Seçme şansımız var sanıyoruz, fakat aslında her şey zorunlu. Alışveriş etmeyi
sürdürmek zorundayız, yoksa kentliliğimizi yitiririz. Tüketicilik, ancak
faşizmin tatmin edebileceği dev bilinçaltı gereksinimler yaratıyor. Arada bir
fark varsa, faşizm, tüketiciliğin efektif deliliği yeğlediği zaman aldığı
biçimdir. Burada zaten görüyorsun bunu’’ (sf:114)
Tüketimi körüklemenin toplumu
yönetmek için bir araç olduğu ortada, bu romanda daha abartılmış bir hali
distopik olarak kurgulanmış... her ne kadar ana fikre katılsam da bu kitabı
sevdim diyemeyeceğim... akıcı bir dili var ama ben okumaktan hoşlanmadım...
distopyayı sevmeme rağmen konuya kendimi kaptıramadım... ilginç bir kitaptı ama
önerir miyim? açıkçası hayır...
Yazar:
J.G.
Ballard
Çevirmen:Süha Sertabiboğlu
Sayfa
Sayısı : 296
Basım
Yılı : 2013
Yayınevi
: Sel
Her yerden görülen devasa kubbesiyle bir alışveriş merkezi, tüketim ve şiddetin hüküm sürdüğü bir taşra kasabası ve beklenmedik bir ölüm...
Yaşadığı kasabanın alışveriş merkezinde öldürülen babasına yalnızca veda etmek için Brooklands'e giden işsiz reklamcı Richard Pearson; labirenti çağrıştıran alışveriş merkezinin, durmaksızın hareket eden yürüyen merdivenlerin, yirmi dört saat çalışan televizyonun ve ellerinde poşetlerle tüm vakitlerini burada geçiren insanların arkasında uğursuz bir şeyler gizlendiğine inanmaya başlayarak kalmaya karar verir. Mahkeme sürecindeki tuhaflıklarla birlikte babası ve kasaba sakinleriyle ilgili akıl almaz gerçeklerle yüzleşmeye başlayan Richard, görmezden gelmek ve dönmek, kalmak ve çözmek arasında bir seçim yapmak zorunda...

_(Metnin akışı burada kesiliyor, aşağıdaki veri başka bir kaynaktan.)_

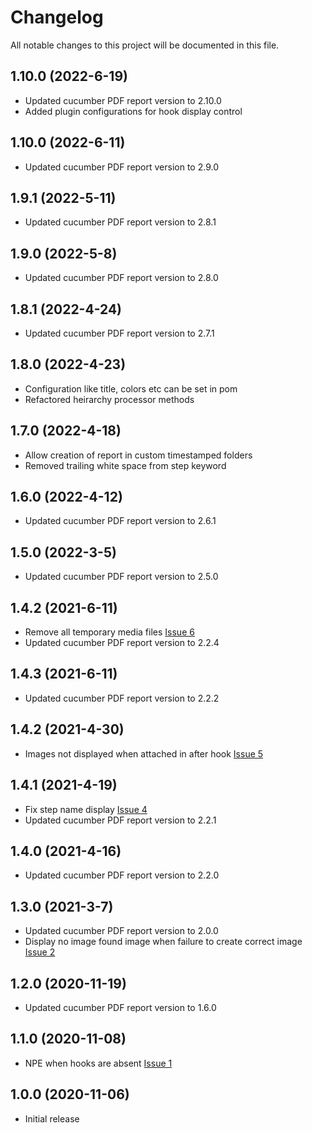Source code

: # Changelog
All notable changes to this project will be documented in this file.

## 1.10.0 (2022-6-19)

* Updated cucumber PDF report version to 2.10.0
* Added plugin configurations for hook display control

## 1.10.0 (2022-6-11)

* Updated cucumber PDF report version to 2.9.0

## 1.9.1 (2022-5-11)

* Updated cucumber PDF report version to 2.8.1

## 1.9.0 (2022-5-8)

* Updated cucumber PDF report version to 2.8.0

## 1.8.1 (2022-4-24)

* Updated cucumber PDF report version to 2.7.1

## 1.8.0 (2022-4-23)

* Configuration like title, colors etc can be set in pom
* Refactored heirarchy processor methods

## 1.7.0 (2022-4-18)

* Allow creation of report in custom timestamped folders
* Removed trailing white space from step keyword

## 1.6.0 (2022-4-12)

* Updated cucumber PDF report version to 2.6.1

## 1.5.0 (2022-3-5)

* Updated cucumber PDF report version to 2.5.0

## 1.4.2 (2021-6-11)

* Remove all temporary media files [Issue 6](https://github.com/grasshopper7/cucumber-pdf-plugin/issues/6)
* Updated cucumber PDF report version to 2.2.4

## 1.4.3 (2021-6-11)

* Updated cucumber PDF report version to 2.2.2

## 1.4.2 (2021-4-30)

* Images not displayed when attached in after hook [Issue 5](https://github.com/grasshopper7/cucumber-pdf-plugin/issues/5)

## 1.4.1 (2021-4-19) 

* Fix step name display [Issue 4](https://github.com/grasshopper7/cucumber-pdf-plugin/issues/4)
* Updated cucumber PDF report version to 2.2.1

## 1.4.0 (2021-4-16)

* Updated cucumber PDF report version to 2.2.0

## 1.3.0 (2021-3-7)

* Updated cucumber PDF report version to 2.0.0
* Display no image found image when failure to create correct image [Issue 2](https://github.com/grasshopper7/cucumber-pdf-plugin/issues/2)

## 1.2.0 (2020-11-19)

* Updated cucumber PDF report version to 1.6.0

## 1.1.0 (2020-11-08)

* NPE when hooks are absent [Issue 1](https://github.com/grasshopper7/cucumber-pdf-plugin/issues/1)

## 1.0.0 (2020-11-06)

* Initial release
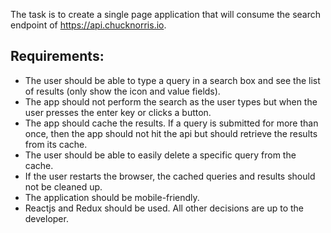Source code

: The task is to create a single page application that will consume the search endpoint of https://api.chucknorris.io.

## Requirements:
- The user should be able to type a query in a search box and see the list of results (only show the icon and value fields). 
- The app should not perform the search as the user types but when the user presses the enter key or clicks a button.
- The app should cache the results. If a query is submitted for more than once, then the app should not hit the api but should retrieve the results from its cache. 
- The user should be able to easily delete a specific query from the cache. 
- If the user restarts the browser, the cached queries and results should not be cleaned up.
- The application should be mobile-friendly.
- Reactjs and Redux should be used. All other decisions are up to the developer.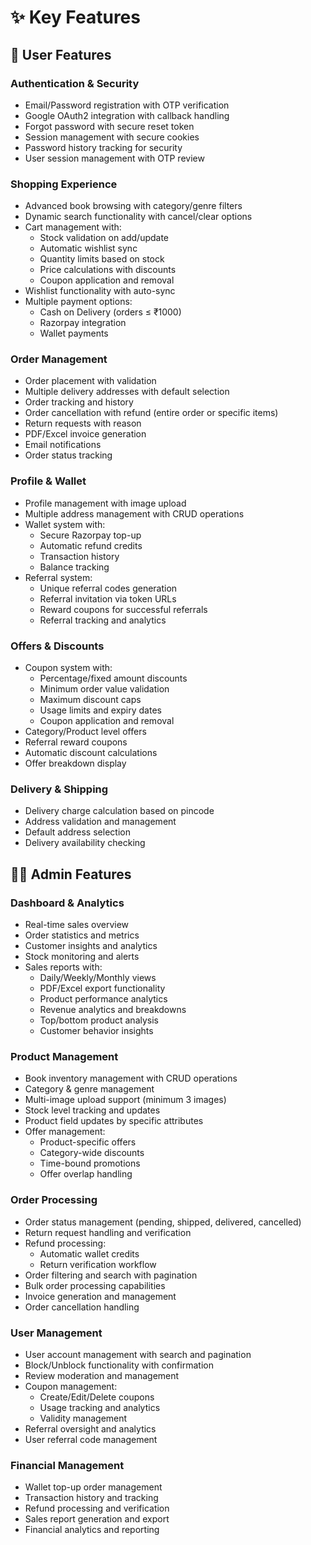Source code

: # ✨ Key Features

## 👤 User Features

### Authentication & Security
- Email/Password registration with OTP verification
- Google OAuth2 integration with callback handling
- Forgot password with secure reset token
- Session management with secure cookies
- Password history tracking for security
- User session management with OTP review

### Shopping Experience
- Advanced book browsing with category/genre filters
- Dynamic search functionality with cancel/clear options
- Cart management with:
  - Stock validation on add/update
  - Automatic wishlist sync
  - Quantity limits based on stock
  - Price calculations with discounts
  - Coupon application and removal
- Wishlist functionality with auto-sync
- Multiple payment options:
  - Cash on Delivery (orders ≤ ₹1000)
  - Razorpay integration
  - Wallet payments

### Order Management
- Order placement with validation
- Multiple delivery addresses with default selection
- Order tracking and history
- Order cancellation with refund (entire order or specific items)
- Return requests with reason
- PDF/Excel invoice generation
- Email notifications
- Order status tracking

### Profile & Wallet
- Profile management with image upload
- Multiple address management with CRUD operations
- Wallet system with:
  - Secure Razorpay top-up
  - Automatic refund credits
  - Transaction history
  - Balance tracking
- Referral system:
  - Unique referral codes generation
  - Referral invitation via token URLs
  - Reward coupons for successful referrals
  - Referral tracking and analytics

### Offers & Discounts
- Coupon system with:
  - Percentage/fixed amount discounts
  - Minimum order value validation
  - Maximum discount caps
  - Usage limits and expiry dates
  - Coupon application and removal
- Category/Product level offers
- Referral reward coupons
- Automatic discount calculations
- Offer breakdown display

### Delivery & Shipping
- Delivery charge calculation based on pincode
- Address validation and management
- Default address selection
- Delivery availability checking

## 👨‍💼 Admin Features

### Dashboard & Analytics
- Real-time sales overview
- Order statistics and metrics
- Customer insights and analytics
- Stock monitoring and alerts
- Sales reports with:
  - Daily/Weekly/Monthly views
  - PDF/Excel export functionality
  - Product performance analytics
  - Revenue analytics and breakdowns
  - Top/bottom product analysis
  - Customer behavior insights

### Product Management
- Book inventory management with CRUD operations
- Category & genre management
- Multi-image upload support (minimum 3 images)
- Stock level tracking and updates
- Product field updates by specific attributes
- Offer management:
  - Product-specific offers
  - Category-wide discounts
  - Time-bound promotions
  - Offer overlap handling

### Order Processing
- Order status management (pending, shipped, delivered, cancelled)
- Return request handling and verification
- Refund processing:
  - Automatic wallet credits
  - Return verification workflow
- Order filtering and search with pagination
- Bulk order processing capabilities
- Invoice generation and management
- Order cancellation handling

### User Management
- User account management with search and pagination
- Block/Unblock functionality with confirmation
- Review moderation and management
- Coupon management:
  - Create/Edit/Delete coupons
  - Usage tracking and analytics
  - Validity management
- Referral oversight and analytics
- User referral code management

### Financial Management
- Wallet top-up order management
- Transaction history and tracking
- Refund processing and verification
- Sales report generation and export
- Financial analytics and reporting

Son derece yozlaşmış ama bir o kadar da tanıdık bir modern dünya tasvirini en canlı ve korkunç biçimlerde ortaya koyma yeteneğiyle J. G. Ballard, Öteki Dünya'da artık hayatlarının her anında alışveriş yapıyorlarmış gibi görünen insanların hikayesini; halihazırda içinde bulunduğumuz sisteme çok yakın bir distopyanın sınırsız tüketiciliğini, fütürist bir tahayyül ve haklı bir öfkeyle anlatıyor.